-- Work order --
Exact output of all the records is required.

..........

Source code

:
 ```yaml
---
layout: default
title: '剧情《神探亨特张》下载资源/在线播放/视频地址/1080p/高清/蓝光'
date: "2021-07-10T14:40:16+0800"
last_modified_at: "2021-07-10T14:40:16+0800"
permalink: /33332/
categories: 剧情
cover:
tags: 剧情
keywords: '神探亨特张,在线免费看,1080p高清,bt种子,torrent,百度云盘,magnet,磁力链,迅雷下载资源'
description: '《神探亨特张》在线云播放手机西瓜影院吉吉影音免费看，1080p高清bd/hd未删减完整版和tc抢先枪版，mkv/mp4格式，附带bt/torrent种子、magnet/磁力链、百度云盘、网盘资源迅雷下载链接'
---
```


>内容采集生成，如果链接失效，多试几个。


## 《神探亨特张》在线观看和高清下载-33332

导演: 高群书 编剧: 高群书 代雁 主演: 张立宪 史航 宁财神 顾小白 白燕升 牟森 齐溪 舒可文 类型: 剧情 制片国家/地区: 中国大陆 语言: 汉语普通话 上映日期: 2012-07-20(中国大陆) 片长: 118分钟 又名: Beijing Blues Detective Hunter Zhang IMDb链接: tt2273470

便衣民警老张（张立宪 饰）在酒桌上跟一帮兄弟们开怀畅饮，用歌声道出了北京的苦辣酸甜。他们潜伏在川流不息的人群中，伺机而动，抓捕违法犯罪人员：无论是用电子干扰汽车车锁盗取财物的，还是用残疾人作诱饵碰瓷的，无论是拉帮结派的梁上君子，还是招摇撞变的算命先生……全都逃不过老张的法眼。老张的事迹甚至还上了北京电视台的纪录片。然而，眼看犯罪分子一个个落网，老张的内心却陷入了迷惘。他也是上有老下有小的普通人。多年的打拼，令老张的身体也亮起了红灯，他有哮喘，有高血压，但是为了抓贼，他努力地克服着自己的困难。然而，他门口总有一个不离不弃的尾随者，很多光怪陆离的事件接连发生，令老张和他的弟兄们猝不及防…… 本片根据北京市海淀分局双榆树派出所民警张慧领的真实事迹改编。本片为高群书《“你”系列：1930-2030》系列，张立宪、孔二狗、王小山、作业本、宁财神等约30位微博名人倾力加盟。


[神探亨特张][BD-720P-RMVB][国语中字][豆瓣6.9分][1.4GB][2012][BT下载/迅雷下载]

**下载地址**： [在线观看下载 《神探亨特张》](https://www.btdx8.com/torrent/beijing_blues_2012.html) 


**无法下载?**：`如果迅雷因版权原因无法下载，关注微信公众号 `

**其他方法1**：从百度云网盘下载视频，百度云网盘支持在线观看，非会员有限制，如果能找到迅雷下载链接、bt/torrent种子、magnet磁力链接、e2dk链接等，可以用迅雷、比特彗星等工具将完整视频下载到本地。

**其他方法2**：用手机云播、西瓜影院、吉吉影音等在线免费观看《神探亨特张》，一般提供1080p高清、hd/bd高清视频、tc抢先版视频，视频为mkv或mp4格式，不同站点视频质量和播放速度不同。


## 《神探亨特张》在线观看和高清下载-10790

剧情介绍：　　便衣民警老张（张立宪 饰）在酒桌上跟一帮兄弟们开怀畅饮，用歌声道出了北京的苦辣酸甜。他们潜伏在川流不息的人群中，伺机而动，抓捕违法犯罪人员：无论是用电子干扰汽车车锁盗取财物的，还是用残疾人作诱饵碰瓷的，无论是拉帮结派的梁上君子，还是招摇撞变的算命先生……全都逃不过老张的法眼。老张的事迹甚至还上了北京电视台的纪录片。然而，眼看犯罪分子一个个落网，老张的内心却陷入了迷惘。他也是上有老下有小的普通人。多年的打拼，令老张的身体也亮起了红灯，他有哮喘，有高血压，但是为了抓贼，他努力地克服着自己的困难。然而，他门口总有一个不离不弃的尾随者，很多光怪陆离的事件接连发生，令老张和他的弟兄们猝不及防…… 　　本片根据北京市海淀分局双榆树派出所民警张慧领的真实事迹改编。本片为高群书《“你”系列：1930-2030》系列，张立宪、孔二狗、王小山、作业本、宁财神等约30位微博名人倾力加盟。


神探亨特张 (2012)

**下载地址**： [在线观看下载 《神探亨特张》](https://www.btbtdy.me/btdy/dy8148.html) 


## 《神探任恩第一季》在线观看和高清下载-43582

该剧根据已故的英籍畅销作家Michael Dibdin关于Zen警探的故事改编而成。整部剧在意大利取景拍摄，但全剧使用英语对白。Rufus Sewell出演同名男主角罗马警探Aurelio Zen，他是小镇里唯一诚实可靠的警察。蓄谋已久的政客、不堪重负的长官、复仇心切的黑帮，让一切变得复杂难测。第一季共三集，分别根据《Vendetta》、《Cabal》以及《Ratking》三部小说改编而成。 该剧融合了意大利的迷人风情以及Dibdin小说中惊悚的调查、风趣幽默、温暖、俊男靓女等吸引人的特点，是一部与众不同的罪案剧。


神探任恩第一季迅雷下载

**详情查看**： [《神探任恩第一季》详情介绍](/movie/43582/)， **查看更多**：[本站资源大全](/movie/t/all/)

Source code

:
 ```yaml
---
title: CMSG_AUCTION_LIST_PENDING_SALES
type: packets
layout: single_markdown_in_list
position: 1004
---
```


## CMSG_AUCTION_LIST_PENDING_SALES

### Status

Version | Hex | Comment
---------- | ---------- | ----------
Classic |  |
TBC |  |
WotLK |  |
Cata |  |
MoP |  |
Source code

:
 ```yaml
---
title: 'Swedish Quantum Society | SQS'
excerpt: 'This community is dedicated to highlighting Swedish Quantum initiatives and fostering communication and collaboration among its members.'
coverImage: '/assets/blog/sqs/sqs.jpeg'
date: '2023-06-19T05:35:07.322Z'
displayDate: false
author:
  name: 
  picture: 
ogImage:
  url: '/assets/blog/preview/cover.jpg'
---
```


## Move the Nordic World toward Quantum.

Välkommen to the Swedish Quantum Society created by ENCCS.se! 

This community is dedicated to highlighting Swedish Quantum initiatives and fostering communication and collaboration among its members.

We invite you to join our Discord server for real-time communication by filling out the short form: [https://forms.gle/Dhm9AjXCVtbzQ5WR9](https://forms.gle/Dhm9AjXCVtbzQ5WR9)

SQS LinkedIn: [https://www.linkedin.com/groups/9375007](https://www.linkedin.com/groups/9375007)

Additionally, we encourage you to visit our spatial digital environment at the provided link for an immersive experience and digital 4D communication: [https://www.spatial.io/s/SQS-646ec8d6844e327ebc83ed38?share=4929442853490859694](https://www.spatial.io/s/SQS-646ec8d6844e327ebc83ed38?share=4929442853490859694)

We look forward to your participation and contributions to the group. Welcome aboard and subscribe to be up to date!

..........

-- Your solution --
Source code

:
 ```yaml
---
layout: default
title: '剧情《神探亨特张》下载资源/在线播放/视频地址/1080p/高清/蓝光'
date: "2021-07-10T14:40:16+0800"
last_modified_at: "2021-07-10T14:40:16+0800"
permalink: /33332/
categories: 剧情
cover:
tags: 剧情
keywords: '神探亨特张,在线免费看,1080p高清,bt种子,torrent,百度云盘,magnet,磁力链,迅雷下载资源'
description: '《神探亨特张》在线云播放手机西瓜影院吉吉影音免费看，1080p高清bd/hd未删减完整版和tc抢先枪版，mkv/mp4格式，附带bt/torrent种子、magnet/磁力链、百度云盘、网盘资源迅雷下载链接'
---
```


>内容采集生成，如果链接失效，多试几个。


## 《神探亨特张》在线观看和高清下载-33332

导演: 高群书 编剧: 高群书 代雁 主演: 张立宪 史航 宁财神 顾小白 白燕升 牟森 齐溪 舒可文 类型: 剧情 制片国家/地区: 中国大陆 语言: 汉语普通话 上映日期: 2012-07-20(中国大陆) 片长: 118分钟 又名: Beijing Blues Detective Hunter Zhang IMDb链接: tt2273470

便衣民警老张（张立宪 饰）在酒桌上跟一帮兄弟们开怀畅饮，用歌声道出了北京的苦辣酸甜。他们潜伏在川流不息的人群中，伺机而动，抓捕违法犯罪人员：无论是用电子干扰汽车车锁盗取财物的，还是用残疾人作诱饵碰瓷的，无论是拉帮结派的梁上君子，还是招摇撞变的算命先生……全都逃不过老张的法眼。老张的事迹甚至还上了北京电视台的纪录片。然而，眼看犯罪分子一个个落网，老张的内心却陷入了迷惘。他也是上有老下有小的普通人。多年的打拼，令老张的身体也亮起了红灯，他有哮喘，有高血压，但是为了抓贼，他努力地克服着自己的困难。然而，他门口总有一个不离不弃的尾随者，很多光怪陆离的事件接连发生，令老张和他的弟兄们猝不及防…… 本片根据北京市海淀分局双榆树派出所民警张慧领的真实事迹改编。本片为高群书《“你”系列：1930-2030》系列，张立宪、孔二狗、王小山、作业本、宁财神等约30位微博名人倾力加盟。


[神探亨特张][BD-720P-RMVB][国语中字][豆瓣6.9分][1.4GB][2012][BT下载/迅雷下载]

**下载地址**： [在线观看下载 《神探亨特张》](https://www.btdx8.com/torrent/beijing_blues_2012.html) 


**无法下载?**：`如果迅雷因版权原因无法下载，关注微信公众号 `

**其他方法1**：从百度云网盘下载视频，百度云网盘支持在线观看，非会员有限制，如果能找到迅雷下载链接、bt/torrent种子、magnet磁力链接、e2dk链接等，可以用迅雷、比特彗星等工具将完整视频下载到本地。

**其他方法2**：用手机云播、西瓜影院、吉吉影音等在线免费观看《神探亨特张》，一般提供1080p高清、hd/bd高清视频、tc抢先版视频，视频为mkv或mp4格式，不同站点视频质量和播放速度不同。


## 《神探亨特张》在线观看和高清下载-10790

剧情介绍：　　便衣民警老张（张立宪 饰）在酒桌上跟一帮兄弟们开怀畅饮，用歌声道出了北京的苦辣酸甜。他们潜伏在川流不息的人群中，伺机而动，抓捕违法犯罪人员：无论是用电子干扰汽车车锁盗取财物的，还是用残疾人作诱饵碰瓷的，无论是拉帮结派的梁上君子，还是招摇撞变的算命先生……全都逃不过老张的法眼。老张的事迹甚至还上了北京电视台的纪录片。然而，眼看犯罪分子一个个落网，老张的内心却陷入了迷惘。他也是上有老下有小的普通人。多年的打拼，令老张的身体也亮起了红灯，他有哮喘，有高血压，但是为了抓贼，他努力地克服着自己的困难。然而，他门口总有一个不离不弃的尾随者，很多光怪陆离的事件接连发生，令老张和他的弟兄们猝不及防…… 　　本片根据北京市海淀分局双榆树派出所民警张慧领的真实事迹改编。本片为高群书《“你”系列：1930-2030》系列，张立宪、孔二狗、王小山、作业本、宁财神等约30位微博名人倾力加盟。


神探亨特张 (2012)

**下载地址**： [在线观看下载 《神探亨特张》](https://www.btbtdy.me/btdy/dy8148.html) 


## 《神探任恩第一季》在线观看和高清下载-43582

该剧根据已故的英籍畅销作家Michael Dibdin关于Zen警探的故事改编而成。整部剧在意大利取景拍摄，但全剧使用英语对白。Rufus Sewell出演同名男主角罗马警探Aurelio Zen，他是小镇里唯一诚实可靠的警察。蓄谋已久的政客、不堪重负的长官、复仇心切的黑帮，让一切变得复杂难测。第一季共三集，分别根据《Vendetta》、《Cabal》以及《Ratking》三部小说改编而成。 该剧融合了意大利的迷人风情以及Dibdin小说中惊悚的调查、风趣幽默、温暖、俊男靓女等吸引人的特点，是一部与众不同的罪案剧。


神探任恩第一季迅雷下载

**详情查看**： [《神探任恩第一季》详情介绍](/movie/43582/)， **查看更多**：[本站资源大全](/movie/t/all/)

Source code

:
 ```yaml
---
title: CMSG_AUCTION_LIST_PENDING_SALES
type: packets
layout: single_markdown_in_list
position: 1004
---
```


## CMSG_AUCTION_LIST_PENDING_SALES

### Status

Version | Hex | Comment
---------- | ---------- | ----------
Classic |  |
TBC |  |
WotLK |  |
Cata |  |
MoP |  |
Source code

:
 ```yaml
---
title: 'Swedish Quantum Society | SQS'
excerpt: 'This community is dedicated to highlighting Swedish Quantum initiatives and fostering communication and collaboration among its members.'
coverImage: '/assets/blog/sqs/sqs.jpeg'
date: '2023-06-19T05:35:07.322Z'
displayDate: false
author:
  name: 
  picture: 
ogImage:
  url: '/assets/blog/preview/cover.jpg'
---
```


## Move the Nordic World toward Quantum.

Välkommen to the Swedish Quantum Society created by ENCCS.se! 

This community is dedicated to highlighting Swedish Quantum initiatives and fostering communication and collaboration among its members.

We invite you to join our Discord server for real-time communication by filling out the short form: [https://forms.gle/Dhm9AjXCVtbzQ5WR9](https://forms.gle/Dhm9AjXCVtbzQ5WR9)

SQS LinkedIn: [https://www.linkedin.com/groups/9375007](https://www.linkedin.com/groups/9375007)

Additionally, we encourage you to visit our spatial digital environment at the provided link for an immersive experience and digital 4D communication: [https://www.spatial.io/s/SQS-646ec8d6844e327ebc83ed38?share=4929442853490859694](https://www.spatial.io/s/SQS-646ec8d6844e327ebc83ed38?share=4929442853490859694)

We look forward to your participation and contributions to the group. Welcome aboard and subscribe to be up to date!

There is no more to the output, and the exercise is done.